*EXERCISE REQUIREMENTS*. For the entries below, repeat exactly each line starting with the one that contains "### 5.1 Task Data（任务数据）" and going on through the one that contains "## 6. 资源模式（节选 5 种）", and no others.

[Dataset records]

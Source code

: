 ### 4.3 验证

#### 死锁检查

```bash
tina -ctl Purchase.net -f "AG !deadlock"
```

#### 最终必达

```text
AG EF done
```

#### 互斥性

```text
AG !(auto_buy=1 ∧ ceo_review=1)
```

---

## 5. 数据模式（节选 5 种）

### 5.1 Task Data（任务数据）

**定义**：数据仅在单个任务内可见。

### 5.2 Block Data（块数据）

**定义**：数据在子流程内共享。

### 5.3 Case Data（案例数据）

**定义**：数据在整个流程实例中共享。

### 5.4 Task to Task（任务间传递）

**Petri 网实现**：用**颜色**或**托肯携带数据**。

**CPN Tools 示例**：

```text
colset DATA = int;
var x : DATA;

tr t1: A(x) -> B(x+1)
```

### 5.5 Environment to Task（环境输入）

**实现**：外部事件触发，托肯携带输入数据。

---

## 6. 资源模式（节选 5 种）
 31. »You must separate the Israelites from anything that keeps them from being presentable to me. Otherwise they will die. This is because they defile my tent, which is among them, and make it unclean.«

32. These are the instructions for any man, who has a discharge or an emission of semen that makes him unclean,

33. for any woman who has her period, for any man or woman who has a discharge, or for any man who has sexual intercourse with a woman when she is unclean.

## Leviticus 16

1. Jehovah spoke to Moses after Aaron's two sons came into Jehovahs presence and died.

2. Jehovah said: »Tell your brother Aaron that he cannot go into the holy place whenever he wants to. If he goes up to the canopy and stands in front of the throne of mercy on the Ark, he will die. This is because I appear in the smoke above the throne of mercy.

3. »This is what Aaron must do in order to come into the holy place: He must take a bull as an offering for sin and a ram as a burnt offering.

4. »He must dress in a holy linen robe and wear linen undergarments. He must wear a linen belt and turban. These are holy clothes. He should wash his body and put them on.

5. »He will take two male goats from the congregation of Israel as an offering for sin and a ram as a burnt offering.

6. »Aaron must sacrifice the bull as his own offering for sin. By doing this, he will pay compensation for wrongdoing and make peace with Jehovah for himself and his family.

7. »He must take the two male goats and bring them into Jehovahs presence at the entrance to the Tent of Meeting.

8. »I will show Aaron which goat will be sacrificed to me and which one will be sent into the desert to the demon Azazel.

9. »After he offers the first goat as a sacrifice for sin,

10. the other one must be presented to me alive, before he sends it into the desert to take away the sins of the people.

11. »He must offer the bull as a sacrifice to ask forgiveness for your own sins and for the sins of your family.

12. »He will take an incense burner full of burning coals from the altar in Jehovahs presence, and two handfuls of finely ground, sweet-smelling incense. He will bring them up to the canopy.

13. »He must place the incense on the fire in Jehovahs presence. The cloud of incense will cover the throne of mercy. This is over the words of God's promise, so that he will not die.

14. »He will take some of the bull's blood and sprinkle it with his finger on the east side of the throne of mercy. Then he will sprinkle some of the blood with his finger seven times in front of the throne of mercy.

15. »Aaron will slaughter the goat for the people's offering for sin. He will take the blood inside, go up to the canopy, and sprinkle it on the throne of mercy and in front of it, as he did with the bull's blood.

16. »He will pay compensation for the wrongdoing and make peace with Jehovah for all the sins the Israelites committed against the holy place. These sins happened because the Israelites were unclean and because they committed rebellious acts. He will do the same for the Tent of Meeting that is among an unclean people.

*FINAL ANSWER*.
### 5.1 Task Data（任务数据）

**定义**：数据仅在单个任务内可见。

### 5.2 Block Data（块数据）

**定义**：数据在子流程内共享。

### 5.3 Case Data（案例数据）

**定义**：数据在整个流程实例中共享。

### 5.4 Task to Task（任务间传递）

**Petri 网实现**：用**颜色**或**托肯携带数据**。

**CPN Tools 示例**：

```text
colset DATA = int;
var x : DATA;

tr t1: A(x) -> B(x+1)
```

### 5.5 Environment to Task（环境输入）

**实现**：外部事件触发，托肯携带输入数据。

---

## 6. 资源模式（节选 5 种）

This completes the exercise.